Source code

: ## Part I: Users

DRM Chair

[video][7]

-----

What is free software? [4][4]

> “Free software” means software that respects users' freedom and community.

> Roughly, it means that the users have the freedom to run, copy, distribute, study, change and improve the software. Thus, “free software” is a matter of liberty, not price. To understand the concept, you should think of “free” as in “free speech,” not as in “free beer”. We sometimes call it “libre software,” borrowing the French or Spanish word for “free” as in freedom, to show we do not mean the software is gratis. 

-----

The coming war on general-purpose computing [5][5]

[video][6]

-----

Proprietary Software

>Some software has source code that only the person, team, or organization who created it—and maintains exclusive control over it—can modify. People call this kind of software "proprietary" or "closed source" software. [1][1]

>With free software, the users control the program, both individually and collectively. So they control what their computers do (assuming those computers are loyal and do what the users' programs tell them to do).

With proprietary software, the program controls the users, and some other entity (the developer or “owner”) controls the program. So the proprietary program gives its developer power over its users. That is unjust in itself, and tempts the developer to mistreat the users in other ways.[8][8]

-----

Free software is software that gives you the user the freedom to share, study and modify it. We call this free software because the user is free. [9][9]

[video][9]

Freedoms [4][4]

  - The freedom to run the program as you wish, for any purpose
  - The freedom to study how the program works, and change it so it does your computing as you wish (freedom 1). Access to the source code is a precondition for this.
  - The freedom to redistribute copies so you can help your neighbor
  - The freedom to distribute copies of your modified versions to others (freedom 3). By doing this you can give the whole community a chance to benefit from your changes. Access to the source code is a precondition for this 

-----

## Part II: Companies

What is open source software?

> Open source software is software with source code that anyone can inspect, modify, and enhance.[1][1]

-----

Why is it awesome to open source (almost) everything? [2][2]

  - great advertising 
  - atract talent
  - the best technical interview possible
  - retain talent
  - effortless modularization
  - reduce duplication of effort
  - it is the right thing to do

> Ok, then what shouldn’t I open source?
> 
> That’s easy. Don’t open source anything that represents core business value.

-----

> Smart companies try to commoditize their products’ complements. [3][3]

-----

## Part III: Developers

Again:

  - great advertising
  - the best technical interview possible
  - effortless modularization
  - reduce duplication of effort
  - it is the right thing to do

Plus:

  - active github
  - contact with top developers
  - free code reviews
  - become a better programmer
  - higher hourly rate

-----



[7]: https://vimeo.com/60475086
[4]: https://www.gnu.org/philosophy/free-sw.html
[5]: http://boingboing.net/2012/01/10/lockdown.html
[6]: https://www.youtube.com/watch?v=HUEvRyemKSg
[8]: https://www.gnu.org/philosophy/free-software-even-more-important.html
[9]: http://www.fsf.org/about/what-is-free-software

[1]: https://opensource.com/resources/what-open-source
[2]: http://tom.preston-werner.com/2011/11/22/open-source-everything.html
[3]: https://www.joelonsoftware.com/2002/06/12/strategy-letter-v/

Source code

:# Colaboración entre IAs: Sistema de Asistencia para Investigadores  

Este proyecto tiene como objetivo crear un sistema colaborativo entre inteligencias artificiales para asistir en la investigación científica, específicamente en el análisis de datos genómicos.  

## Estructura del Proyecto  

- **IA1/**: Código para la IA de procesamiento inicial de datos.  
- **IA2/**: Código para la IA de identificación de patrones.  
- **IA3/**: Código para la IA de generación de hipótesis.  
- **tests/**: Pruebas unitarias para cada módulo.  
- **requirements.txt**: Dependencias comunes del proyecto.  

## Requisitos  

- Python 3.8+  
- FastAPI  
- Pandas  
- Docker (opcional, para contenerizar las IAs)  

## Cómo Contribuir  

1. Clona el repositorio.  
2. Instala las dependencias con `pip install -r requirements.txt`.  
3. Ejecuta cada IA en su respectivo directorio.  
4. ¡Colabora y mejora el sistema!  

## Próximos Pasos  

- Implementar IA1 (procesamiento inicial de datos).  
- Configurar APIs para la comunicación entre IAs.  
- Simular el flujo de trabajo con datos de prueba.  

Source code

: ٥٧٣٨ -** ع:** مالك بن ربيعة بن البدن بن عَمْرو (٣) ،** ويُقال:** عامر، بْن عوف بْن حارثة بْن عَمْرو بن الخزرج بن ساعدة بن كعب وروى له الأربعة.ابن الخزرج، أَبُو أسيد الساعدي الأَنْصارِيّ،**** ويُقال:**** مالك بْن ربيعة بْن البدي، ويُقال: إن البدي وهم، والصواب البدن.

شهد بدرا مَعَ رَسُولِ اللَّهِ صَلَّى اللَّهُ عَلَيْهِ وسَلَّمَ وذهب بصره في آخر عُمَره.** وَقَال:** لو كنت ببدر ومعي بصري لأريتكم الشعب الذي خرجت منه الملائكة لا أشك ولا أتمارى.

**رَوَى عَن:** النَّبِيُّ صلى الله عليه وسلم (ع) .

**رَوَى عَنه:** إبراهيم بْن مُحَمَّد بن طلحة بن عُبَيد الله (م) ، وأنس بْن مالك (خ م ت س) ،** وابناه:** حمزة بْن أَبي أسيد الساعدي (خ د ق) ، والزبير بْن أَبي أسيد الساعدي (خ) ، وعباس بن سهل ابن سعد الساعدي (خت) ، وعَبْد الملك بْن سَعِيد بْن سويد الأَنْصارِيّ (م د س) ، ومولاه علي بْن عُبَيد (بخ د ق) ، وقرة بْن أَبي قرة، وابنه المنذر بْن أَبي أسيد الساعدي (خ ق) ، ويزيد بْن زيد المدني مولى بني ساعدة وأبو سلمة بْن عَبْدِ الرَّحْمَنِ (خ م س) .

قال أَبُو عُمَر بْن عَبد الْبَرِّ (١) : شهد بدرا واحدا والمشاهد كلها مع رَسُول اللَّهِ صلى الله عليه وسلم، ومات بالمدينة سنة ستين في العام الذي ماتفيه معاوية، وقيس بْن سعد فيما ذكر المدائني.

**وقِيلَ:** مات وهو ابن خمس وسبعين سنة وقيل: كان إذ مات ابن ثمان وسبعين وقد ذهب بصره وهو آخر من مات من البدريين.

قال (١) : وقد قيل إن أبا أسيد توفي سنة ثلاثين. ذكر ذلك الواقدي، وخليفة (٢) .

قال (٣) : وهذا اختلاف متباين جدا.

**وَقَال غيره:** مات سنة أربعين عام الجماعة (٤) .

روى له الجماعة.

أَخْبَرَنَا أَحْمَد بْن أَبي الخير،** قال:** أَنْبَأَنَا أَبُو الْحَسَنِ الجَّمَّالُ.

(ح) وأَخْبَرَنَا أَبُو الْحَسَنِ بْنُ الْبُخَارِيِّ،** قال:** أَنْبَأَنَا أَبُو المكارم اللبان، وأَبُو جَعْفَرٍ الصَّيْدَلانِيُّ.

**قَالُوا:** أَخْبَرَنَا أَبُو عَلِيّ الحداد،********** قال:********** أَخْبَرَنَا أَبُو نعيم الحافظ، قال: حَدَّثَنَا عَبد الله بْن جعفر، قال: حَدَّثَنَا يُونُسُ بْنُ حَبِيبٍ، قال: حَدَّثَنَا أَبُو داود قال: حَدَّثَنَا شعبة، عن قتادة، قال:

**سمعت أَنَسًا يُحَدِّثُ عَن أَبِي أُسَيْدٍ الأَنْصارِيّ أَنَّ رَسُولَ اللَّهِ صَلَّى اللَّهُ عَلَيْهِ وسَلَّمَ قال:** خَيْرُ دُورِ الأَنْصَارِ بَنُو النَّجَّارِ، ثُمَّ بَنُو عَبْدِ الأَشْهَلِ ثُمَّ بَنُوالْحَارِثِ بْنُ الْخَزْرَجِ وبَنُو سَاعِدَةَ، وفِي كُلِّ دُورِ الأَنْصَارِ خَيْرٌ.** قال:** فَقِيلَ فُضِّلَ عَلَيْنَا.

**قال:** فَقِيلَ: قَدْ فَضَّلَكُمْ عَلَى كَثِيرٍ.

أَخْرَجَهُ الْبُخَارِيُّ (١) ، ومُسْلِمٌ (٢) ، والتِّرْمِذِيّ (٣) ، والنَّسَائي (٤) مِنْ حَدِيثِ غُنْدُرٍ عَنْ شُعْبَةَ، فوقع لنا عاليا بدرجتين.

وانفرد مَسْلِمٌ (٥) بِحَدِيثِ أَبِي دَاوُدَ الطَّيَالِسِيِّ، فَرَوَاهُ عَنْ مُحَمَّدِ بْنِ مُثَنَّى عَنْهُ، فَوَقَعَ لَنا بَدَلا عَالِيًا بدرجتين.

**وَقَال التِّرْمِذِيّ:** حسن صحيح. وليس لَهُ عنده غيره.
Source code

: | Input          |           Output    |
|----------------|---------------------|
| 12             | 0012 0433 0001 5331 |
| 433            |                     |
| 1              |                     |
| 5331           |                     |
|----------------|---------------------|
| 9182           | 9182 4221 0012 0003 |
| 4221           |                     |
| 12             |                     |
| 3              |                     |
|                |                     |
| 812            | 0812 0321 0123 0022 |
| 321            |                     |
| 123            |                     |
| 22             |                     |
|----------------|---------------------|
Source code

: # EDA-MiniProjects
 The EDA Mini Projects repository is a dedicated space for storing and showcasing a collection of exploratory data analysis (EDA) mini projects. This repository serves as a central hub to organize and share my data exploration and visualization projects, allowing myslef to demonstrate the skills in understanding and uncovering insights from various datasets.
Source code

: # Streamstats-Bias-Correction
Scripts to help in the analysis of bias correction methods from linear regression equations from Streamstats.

··········

Assignment:
Exactly the lines running from the top of the records to the line that contains "freedom and community.", inclusive, must be set down, and nothing more.

Solved problem:
Source code

: ## Part I: Users

DRM Chair

[video][7]

-----

What is free software? [4][4]

> “Free software” means software that respects users' freedom and community.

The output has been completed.